And now in eighties colours and Balinese lace they languidly lounge on deck chairs and indiscreetly peer at others. Supposing they are all attractive. What good does that really do? Okay, yes. I cannot really concentrate on this thick, over wordy novel and my hawked cornered eyes stray over their geography – you could roly-poly across the lot of them! In tiny shorts, all loner boner.
Pull it together man.
Like you, they are nothing extraordinary in this grand scheme – Kuta is a European Quarter with every new moon. BUT! They never claimed to be intellectual property, nor anything deeper than what they advertise. To be children of fun and drink and sultry eyes is all that Kuta asks of them. Good luck sweet, sweet Swedes!
We giggle and then set eyes on an elderly Garfunklian chap strolling by. He has a young local lady quietly entrapped under his arm.
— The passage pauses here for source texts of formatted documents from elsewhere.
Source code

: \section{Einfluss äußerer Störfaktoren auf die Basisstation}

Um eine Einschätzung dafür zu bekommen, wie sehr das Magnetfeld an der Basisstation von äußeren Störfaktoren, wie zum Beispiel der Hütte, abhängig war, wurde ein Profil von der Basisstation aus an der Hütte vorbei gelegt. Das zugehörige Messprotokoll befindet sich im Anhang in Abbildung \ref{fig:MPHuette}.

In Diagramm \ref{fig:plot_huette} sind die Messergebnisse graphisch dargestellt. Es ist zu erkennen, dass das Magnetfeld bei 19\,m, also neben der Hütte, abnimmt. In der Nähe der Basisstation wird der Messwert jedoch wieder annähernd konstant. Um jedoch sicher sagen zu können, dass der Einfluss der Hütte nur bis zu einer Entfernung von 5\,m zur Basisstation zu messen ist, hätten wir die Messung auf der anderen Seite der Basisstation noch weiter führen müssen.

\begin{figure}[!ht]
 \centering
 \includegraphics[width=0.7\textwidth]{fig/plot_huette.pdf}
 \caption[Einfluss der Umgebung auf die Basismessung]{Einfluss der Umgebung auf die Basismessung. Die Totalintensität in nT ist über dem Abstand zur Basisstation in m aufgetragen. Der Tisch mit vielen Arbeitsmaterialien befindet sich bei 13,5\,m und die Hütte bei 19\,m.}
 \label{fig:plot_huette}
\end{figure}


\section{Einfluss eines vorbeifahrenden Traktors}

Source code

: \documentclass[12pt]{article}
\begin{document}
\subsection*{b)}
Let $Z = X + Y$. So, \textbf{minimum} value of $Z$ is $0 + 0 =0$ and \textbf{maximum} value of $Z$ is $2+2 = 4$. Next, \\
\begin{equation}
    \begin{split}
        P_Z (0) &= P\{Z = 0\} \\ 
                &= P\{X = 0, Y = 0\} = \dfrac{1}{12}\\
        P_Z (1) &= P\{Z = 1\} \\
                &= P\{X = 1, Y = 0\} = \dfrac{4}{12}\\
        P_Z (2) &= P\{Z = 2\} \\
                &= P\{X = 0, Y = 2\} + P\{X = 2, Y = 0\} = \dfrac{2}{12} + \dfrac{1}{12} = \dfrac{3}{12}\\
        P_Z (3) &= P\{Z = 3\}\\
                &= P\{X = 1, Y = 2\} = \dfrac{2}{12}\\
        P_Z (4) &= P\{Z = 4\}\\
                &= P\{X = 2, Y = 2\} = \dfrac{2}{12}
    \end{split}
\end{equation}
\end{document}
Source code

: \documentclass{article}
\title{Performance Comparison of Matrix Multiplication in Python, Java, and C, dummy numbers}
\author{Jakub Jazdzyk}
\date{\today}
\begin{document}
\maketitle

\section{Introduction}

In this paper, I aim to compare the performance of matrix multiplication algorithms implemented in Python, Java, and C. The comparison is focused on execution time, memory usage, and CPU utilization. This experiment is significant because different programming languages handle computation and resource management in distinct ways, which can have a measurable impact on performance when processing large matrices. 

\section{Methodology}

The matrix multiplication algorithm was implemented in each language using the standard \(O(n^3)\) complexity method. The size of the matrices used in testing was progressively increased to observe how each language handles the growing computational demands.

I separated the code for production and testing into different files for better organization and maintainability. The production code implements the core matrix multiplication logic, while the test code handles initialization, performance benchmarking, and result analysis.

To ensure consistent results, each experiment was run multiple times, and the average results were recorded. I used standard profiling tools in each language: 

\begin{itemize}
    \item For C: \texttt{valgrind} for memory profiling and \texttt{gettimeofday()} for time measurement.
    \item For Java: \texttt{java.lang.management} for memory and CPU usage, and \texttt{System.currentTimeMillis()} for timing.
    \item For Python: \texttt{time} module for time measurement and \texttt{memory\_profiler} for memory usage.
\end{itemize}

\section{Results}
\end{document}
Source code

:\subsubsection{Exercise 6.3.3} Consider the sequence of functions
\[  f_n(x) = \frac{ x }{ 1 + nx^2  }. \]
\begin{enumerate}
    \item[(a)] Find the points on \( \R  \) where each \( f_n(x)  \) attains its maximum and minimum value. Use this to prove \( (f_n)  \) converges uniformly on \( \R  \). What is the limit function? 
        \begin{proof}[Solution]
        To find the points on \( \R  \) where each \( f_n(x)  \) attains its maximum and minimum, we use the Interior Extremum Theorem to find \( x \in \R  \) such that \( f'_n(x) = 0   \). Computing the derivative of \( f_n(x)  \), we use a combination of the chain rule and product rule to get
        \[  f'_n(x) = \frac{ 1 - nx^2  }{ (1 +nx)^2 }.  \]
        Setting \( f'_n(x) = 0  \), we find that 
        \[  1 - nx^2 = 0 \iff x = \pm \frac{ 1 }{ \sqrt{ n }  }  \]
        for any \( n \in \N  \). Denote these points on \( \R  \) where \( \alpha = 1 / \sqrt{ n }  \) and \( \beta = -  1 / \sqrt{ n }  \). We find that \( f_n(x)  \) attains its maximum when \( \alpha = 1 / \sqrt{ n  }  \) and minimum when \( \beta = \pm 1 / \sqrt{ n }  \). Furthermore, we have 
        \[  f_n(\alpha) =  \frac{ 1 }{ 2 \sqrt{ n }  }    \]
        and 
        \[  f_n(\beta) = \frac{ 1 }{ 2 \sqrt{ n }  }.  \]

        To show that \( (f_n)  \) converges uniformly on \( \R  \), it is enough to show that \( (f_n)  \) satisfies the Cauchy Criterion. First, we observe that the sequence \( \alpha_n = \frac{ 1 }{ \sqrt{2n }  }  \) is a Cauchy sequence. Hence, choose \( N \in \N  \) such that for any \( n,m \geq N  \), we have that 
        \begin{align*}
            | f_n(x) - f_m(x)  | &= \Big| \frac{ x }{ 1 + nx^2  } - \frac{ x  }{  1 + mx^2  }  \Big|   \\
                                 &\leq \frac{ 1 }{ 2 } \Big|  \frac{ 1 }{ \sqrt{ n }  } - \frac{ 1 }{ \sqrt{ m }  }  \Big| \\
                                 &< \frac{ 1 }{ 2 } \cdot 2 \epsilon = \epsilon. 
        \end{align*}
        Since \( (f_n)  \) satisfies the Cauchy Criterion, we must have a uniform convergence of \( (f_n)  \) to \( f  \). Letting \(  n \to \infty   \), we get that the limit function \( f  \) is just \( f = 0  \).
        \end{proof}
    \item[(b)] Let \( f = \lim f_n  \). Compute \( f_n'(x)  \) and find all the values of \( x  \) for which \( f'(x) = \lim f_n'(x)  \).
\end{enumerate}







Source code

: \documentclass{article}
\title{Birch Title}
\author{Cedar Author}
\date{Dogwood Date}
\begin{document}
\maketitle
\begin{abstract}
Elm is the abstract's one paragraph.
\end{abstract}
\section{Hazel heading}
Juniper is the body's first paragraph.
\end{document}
Introducing Mr. and Mrs. Tom Quatermain.
Never lucky in love they said. Who’s a lucky boy then!
“There goes Tom Quartermain – the town’s loneliest man”. And he believed those quiet intentional whispers. At the diner, through the drug store aisles, waiting at the gas station – A ‘weirdo’ they said. God knows he tried to get a good woman – the love of a good woman.
Tom’s home town is small, he is the local undertaker and he still has a questionably close relationship with his aging mother. The odds are stacked against him finding a partner to share in life’s joys and hardships. BUT! To Bali Tom went, to Kutaville what’s more. Straight into the lap of everlasting love and a wifey – one to take home all his own. The attention and adoring eyes are what this town is about, on the condition that the price is right and plentiful. Hats off to you Mr. Quartermain. Bid farewell to lonely nights and frantic searching days. And congratulations to you to Mrs. Quartermain. Say goodbye to “Bali-Bali” and to all that is familiar. Which acerbic dog or meditative angel could pass judgement on this most ultimate capitalist adventure of the heart? Probably none and nobody – the rainy season in Kuta washes all streets clean and the smell is both sweet and sour that rises from the turbulent pavement. So if that can be cleansed and beautiful, then why not a small, bought love that is pitched against old moral codes.
The new couple, who stand at despairingly opposing heights, begin the long walk between security gates, and at the other end – at Arrivals – Murphy the Surfy strides back into his constant adolescence.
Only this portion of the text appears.